NOBODY is certain how 81-year-old James Harrison of New South Wales, Australia, got an extremely rare antibody in his blood, but for 60 years he has made donations that have saved an estimated 2.4 million lives.
Known as the man with the golden arm, Harrison made his final blood donation last week -- his 1,173rd donation. Rules at the Australia Red Cross Blood Service usually stop accepting blood from donors when they reach the age of 71. However, medical professionals allowed Harrison to keep going for an extra decade because of the importance of his participation.
Doctors learned in the 1960s that hemolytic disease of the newborn, or HDN, occurs when a woman with an Rh-negative blood type becomes pregnant with a baby who has Rh-positive blood, inherited from the father. In many cases the mother's body will reject the fetus' red blood cells because of the incompatible blood types.

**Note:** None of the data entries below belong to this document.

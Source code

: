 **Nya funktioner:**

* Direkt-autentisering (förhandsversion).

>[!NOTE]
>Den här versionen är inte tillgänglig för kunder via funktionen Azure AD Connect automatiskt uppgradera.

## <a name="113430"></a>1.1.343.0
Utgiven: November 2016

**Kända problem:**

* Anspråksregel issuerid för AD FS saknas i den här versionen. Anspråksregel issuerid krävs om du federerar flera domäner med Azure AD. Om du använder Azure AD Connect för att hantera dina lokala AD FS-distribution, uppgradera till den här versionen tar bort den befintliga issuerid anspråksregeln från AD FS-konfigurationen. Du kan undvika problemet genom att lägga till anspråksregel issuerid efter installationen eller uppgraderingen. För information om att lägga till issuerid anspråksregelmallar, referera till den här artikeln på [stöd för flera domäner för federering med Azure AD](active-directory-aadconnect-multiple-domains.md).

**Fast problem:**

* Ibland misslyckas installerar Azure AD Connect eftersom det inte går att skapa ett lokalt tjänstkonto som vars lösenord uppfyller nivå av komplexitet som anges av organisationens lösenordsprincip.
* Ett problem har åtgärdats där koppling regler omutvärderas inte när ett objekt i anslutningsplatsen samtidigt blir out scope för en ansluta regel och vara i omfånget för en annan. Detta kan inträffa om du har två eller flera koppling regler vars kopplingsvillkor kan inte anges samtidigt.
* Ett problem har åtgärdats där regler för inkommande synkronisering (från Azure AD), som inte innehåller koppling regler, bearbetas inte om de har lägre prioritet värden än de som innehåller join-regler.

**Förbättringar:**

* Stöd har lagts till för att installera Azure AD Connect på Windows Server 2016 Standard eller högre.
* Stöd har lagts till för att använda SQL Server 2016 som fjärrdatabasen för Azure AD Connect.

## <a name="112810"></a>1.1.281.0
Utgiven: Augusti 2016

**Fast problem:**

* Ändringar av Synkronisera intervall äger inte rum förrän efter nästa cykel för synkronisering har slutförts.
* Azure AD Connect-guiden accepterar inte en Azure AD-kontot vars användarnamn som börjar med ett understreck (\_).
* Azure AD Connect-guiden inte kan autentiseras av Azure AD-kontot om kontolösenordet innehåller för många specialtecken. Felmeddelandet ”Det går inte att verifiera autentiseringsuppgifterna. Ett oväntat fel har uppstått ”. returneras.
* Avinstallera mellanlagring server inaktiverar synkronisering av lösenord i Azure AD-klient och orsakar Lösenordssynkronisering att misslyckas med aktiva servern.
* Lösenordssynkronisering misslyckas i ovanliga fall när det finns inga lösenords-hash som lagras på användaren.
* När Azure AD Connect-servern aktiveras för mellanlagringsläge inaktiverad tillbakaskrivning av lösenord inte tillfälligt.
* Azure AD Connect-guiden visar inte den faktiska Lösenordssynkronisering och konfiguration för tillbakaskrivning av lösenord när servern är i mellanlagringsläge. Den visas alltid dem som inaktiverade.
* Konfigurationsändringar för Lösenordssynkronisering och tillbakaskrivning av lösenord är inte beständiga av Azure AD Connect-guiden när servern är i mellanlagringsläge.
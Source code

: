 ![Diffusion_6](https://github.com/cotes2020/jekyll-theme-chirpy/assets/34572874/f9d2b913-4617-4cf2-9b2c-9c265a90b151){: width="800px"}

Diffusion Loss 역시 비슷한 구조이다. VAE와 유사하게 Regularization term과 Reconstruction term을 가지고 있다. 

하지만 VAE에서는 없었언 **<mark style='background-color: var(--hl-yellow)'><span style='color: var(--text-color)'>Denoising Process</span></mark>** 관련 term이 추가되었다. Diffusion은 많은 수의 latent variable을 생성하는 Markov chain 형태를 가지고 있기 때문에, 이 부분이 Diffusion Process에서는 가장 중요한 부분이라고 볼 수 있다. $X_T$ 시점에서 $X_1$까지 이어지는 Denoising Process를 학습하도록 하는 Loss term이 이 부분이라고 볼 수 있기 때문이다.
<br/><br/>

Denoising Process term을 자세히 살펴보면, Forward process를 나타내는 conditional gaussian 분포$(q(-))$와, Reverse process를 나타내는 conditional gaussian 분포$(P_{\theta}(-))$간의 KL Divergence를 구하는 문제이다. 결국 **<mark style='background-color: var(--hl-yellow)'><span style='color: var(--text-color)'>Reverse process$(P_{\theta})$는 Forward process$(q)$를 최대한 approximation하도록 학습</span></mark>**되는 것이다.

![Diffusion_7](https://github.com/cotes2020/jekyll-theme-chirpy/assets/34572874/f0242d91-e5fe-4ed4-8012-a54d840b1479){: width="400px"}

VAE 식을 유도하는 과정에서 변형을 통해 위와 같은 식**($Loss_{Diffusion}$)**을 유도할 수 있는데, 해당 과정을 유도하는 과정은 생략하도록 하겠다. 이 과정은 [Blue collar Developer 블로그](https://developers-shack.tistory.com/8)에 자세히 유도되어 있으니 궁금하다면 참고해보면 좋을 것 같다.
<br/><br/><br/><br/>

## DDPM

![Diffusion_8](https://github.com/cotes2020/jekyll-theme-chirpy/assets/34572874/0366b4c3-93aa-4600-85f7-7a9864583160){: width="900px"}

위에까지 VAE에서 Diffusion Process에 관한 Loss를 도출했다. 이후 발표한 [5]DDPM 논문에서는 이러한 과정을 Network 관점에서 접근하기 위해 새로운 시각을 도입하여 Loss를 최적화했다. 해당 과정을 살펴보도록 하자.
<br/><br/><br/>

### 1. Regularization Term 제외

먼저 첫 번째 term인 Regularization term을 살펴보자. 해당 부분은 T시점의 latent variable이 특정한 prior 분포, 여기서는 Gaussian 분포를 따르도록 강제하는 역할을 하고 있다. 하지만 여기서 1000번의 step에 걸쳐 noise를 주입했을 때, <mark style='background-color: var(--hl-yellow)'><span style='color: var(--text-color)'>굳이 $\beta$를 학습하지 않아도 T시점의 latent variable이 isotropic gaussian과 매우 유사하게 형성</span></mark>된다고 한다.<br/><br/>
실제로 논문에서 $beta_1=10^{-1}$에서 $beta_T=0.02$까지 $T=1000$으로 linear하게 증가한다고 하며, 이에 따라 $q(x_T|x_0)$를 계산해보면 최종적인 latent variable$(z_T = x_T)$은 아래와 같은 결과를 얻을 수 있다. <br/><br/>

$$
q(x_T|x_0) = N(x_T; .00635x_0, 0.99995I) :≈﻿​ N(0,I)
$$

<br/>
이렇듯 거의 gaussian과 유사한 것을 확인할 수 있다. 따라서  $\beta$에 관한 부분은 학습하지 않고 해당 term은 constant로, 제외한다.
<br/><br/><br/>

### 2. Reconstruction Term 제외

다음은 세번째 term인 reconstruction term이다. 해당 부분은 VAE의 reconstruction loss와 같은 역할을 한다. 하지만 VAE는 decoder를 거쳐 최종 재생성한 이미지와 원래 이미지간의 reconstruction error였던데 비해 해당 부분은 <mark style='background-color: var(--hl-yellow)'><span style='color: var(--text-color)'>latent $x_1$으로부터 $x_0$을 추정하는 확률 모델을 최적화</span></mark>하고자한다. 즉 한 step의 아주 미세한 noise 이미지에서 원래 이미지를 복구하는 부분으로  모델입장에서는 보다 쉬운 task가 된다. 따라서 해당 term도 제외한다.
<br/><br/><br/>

In 1967, Harrison had been donating whole blood for several years. He did so because his own life had been saved in 1951 when he survived a difficult surgery thanks to blood supplies donated by others.
Researchers discovered the antibody they were looking for in Harrison's blood. They don't know if he was born with it or if he got it from those early transfusions. They just knew it could save lives.
"They asked me to be a guinea pig and I've been donating ever since," Harrison told the Sydney Morning Herald.
Researchers used Harrison's blood to create Anti-D injections that have been administered to about 17 percent of pregnant women in Australia. Medical professionals estimate his blood has saved 2.4 million babies from death or brain damage.
When asked by reporters if he was courageous or heroic, Harrison shook his head. He said being a blood donor might be his only talent.
Australian officials estimate that no more than 50 people in their country have the antibodies need to create the Anti-D injections. They'll be looking for someone to take up the years of faithful and selfless giving that Harrison began.
We believe that everyone who donates blood is doing something heroic.
The American Red Cross seems to have the same idea. Blood drive organizers are looking for donors in this area every month. They don't require any rare antibodies, just people with big hearts.